VI Domingo Tempo Comum: Mt 5,17-37 - Justiça do Reino: mais do que uma letra

Por: Dom André Vital Félix da Silva, SCJ

Para Mateus, Jesus é o verdadeiro Mestre da justiça. Apesar de ser muitas vezes acusado de transgressor dos mandamentos, Ele mesmo declara: “Não penseis que vim abolir a lei e os profetas. Não vim para abolir, mas para dar-lhes pleno cumprimento”. Nesta afirmação de Jesus, não encontramos apenas uma defesa de si mesmo e de seus ensinamentos, mas a denúncia de algo mais grave: a tentativa de alguns mestres da Lei e fariseus de destruir o próprio fundamento dos mandamentos, grande ameaça à vida. Pois, fazendo muitas manobras interpretativas, abandonavam o núcleo fundamental da Lei para aplicá-la (fazer justiça) de acordo com seus interesses, favorecendo suas posturas de dominação ideológica, religiosidade hipócrita e atitudes demagógicas, como denunciará mais adiante o próprio Jesus: “Amarram pesados fardos e os põem sobre os ombros dos homens, mas eles mesmos nem com um dedo se dispõem a movê-los” (Mt 23,4). Diante dessa tentativa de destruição da Palavra de Deus por parte dos mestres da lei e dos fariseus, Jesus lança aos seus discípulos o grande desafio: “Se a vossa justiça não for maior que a justiça dos mestres da lei e dos fariseus, vós não entrareis no reino dos céus”. 

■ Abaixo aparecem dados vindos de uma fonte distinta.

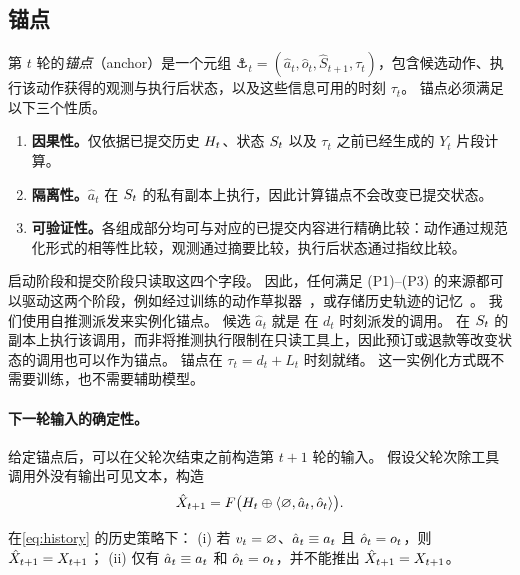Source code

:\subsection{锚点}
\label{sec:method:anchor}

\begin{definition}[锚点]
\label{def:anchor}
第 $t$ 轮的\emph{锚点}（anchor）是一个元组 $\anchor_t=(\hat a_t,\hat o_t,\hat S_{t+1},\tau_t)$，包含候选动作、执行该动作获得的观测与执行后状态，以及这些信息可用的时刻 $\tau_t$。
锚点必须满足以下三个性质。
\begin{enumerate}[label=(P\arabic*),leftmargin=*,nosep]
\item \textbf{因果性。}仅依据已提交历史 $H_t$、状态 $S_{t}$ 以及 $\tau_t$ 之前已经生成的 $Y_t$ 片段计算。
\item \textbf{隔离性。}$\hat a_t$ 在 $S_{t}$ 的私有副本上执行，因此计算锚点不会改变已提交状态。
\item \textbf{可验证性。}各组成部分均可与对应的已提交内容进行精确比较：动作通过规范化形式的相等性比较，观测通过摘要比较，执行后状态通过指纹比较。
\end{enumerate}
\end{definition}

启动阶段和提交阶段只读取这四个字段。
因此，任何满足 (P1)--(P3) 的来源都可以驱动这两个阶段，例如经过训练的动作草拟器~\citep{xu2026leap}，或存储历史轨迹的记忆~\citep{li2026specmemory}。
我们使用自推测派发来实例化锚点。
候选 $\hat a_t$ 就是 \spork 在 $d_t$ 时刻派发的调用。
\method 在 $S_{t}$ 的副本上执行该调用，而非将推测执行限制在只读工具上，因此预订或退款等改变状态的调用也可以作为锚点。
锚点在 $\tau_t=d_t+L_t$ 时刻就绪。
这一实例化方式既不需要训练，也不需要辅助模型。

\paragraph{下一轮输入的确定性。}
给定锚点后，可以在父轮次结束之前构造第 $t{+}1$ 轮的输入。
假设父轮次除工具调用外没有输出可见文本，\method 构造
\begin{equation}
  \hat X_{t+1} = F\big(H_t \oplus \langle \varnothing, \hat a_t, \hat o_t\rangle\big).
  \label{eq:spec-input}
\end{equation}

\begin{proposition}[下一轮输入的确定性]
\label{prop:determinacy}
在\cref{eq:history} 的历史策略下：
(i) 若 $v_{t}=\varnothing$、$\hat a_t\equiv a_{t}$ 且 $\hat o_t=o_{t}$，则 $\hat X_{t+1}=X_{t+1}$；
(ii) 仅有 $\hat a_t\equiv a_{t}$ 和 $\hat o_t=o_{t}$，并不能推出 $\hat X_{t+1}=X_{t+1}$。
\end{proposition}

Encontramos no evangelho de hoje, de forma muito didática, como Jesus faz essa denúncia. Primeiramente, afirma que a Lei de Deus não é um conjunto de mandamentos isolados, aplicados casuisticamente, manipulados de forma arbitrária a ponto de serem moldados segundo algumas situações particulares, justificando uma aplicação distorcida da Lei. Mas a Lei de Deus tem um fundamento único, que dá coerência a todos os mandamentos e, portanto, nem um iota pode ser mudado. Não se trata de fundamentalismo, mas de reconhecer o fundamento da Lei, como expressão da vontade de Deus, que deve ser conhecida e praticada, a fim de que a vida seja respeitada e preservada como valor absoluto.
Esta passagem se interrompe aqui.